What you will do: Wherever the listing has a line with the string "textsf", copy that line out.

Material supplied:
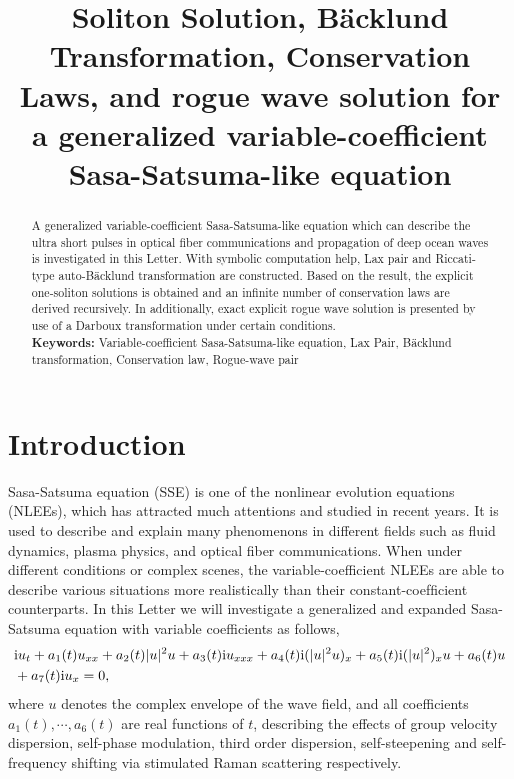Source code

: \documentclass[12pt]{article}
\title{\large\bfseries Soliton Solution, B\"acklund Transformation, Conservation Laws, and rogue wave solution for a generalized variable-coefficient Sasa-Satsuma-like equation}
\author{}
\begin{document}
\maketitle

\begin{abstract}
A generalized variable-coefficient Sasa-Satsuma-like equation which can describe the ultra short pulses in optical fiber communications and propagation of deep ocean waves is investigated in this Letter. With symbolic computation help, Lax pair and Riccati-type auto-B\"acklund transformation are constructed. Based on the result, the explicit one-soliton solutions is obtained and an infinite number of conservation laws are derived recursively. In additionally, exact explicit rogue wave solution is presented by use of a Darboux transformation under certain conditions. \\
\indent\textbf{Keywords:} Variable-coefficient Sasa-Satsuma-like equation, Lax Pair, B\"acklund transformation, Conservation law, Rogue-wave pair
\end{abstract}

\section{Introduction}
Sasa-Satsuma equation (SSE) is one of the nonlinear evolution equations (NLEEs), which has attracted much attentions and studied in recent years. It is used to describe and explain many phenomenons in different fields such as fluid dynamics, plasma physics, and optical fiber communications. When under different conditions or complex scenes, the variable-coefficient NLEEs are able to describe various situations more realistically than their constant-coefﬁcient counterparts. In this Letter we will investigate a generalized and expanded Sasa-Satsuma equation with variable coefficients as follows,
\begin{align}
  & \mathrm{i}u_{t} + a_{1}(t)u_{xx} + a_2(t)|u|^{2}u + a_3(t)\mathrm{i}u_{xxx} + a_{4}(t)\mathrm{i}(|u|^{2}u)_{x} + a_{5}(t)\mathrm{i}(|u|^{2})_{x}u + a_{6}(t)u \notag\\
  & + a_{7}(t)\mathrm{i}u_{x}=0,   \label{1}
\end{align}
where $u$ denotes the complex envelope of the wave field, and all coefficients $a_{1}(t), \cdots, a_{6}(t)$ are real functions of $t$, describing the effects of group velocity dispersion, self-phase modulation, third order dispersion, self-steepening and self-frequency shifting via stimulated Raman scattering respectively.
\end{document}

* * *

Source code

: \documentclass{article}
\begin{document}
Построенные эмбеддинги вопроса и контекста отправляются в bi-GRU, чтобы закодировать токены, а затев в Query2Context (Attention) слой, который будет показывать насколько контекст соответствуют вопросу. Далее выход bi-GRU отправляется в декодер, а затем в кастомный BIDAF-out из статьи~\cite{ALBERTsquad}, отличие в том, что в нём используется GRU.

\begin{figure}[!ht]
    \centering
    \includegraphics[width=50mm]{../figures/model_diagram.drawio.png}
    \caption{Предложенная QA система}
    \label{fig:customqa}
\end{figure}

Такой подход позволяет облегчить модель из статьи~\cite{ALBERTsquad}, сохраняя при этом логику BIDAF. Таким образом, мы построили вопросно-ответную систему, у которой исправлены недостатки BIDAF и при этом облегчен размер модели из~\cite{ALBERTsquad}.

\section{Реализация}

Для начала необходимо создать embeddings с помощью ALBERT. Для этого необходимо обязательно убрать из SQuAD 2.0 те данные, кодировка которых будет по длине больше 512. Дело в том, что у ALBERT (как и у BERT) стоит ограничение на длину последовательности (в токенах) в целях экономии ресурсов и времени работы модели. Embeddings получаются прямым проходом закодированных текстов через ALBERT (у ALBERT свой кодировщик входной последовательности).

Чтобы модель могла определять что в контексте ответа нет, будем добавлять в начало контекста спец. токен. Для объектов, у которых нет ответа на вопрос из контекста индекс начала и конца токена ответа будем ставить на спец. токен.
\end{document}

--

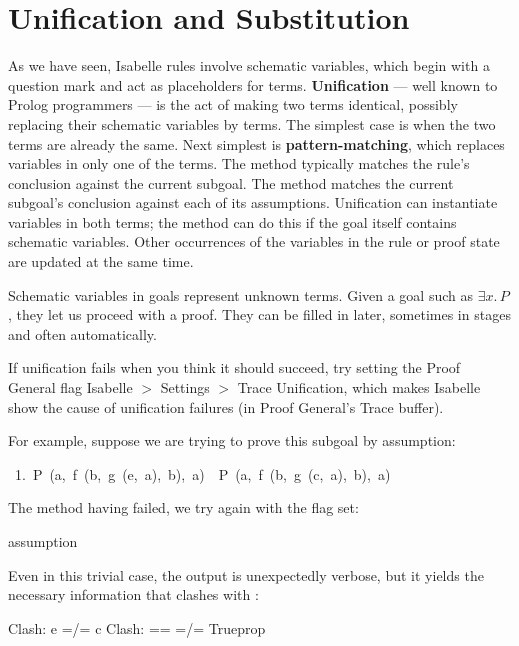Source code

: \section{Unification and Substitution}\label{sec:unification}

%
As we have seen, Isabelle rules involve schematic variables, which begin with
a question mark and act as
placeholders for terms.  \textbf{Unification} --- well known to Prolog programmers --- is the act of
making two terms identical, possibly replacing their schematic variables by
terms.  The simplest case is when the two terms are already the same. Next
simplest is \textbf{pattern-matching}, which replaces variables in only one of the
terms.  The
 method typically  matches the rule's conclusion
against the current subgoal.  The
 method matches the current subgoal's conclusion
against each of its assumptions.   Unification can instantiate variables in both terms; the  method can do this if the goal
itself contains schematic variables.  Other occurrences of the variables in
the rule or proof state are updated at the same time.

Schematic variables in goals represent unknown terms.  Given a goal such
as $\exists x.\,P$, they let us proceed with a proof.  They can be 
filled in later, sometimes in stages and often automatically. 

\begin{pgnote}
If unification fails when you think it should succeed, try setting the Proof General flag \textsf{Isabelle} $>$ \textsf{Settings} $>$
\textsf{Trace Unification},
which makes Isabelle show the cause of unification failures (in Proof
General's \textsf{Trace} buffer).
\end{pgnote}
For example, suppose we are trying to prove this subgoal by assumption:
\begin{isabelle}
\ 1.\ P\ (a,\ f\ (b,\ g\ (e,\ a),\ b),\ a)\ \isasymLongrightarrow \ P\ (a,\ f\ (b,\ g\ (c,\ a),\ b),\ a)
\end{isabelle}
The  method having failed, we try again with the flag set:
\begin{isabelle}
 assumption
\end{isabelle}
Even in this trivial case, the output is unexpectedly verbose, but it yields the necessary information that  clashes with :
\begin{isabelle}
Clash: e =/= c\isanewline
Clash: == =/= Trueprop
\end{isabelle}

Reply to the exercise:
If unification fails when you think it should succeed, try setting the Proof General flag \textsf{Isabelle} $>$ \textsf{Settings} $>$
\textsf{Trace Unification},
General's \textsf{Trace} buffer).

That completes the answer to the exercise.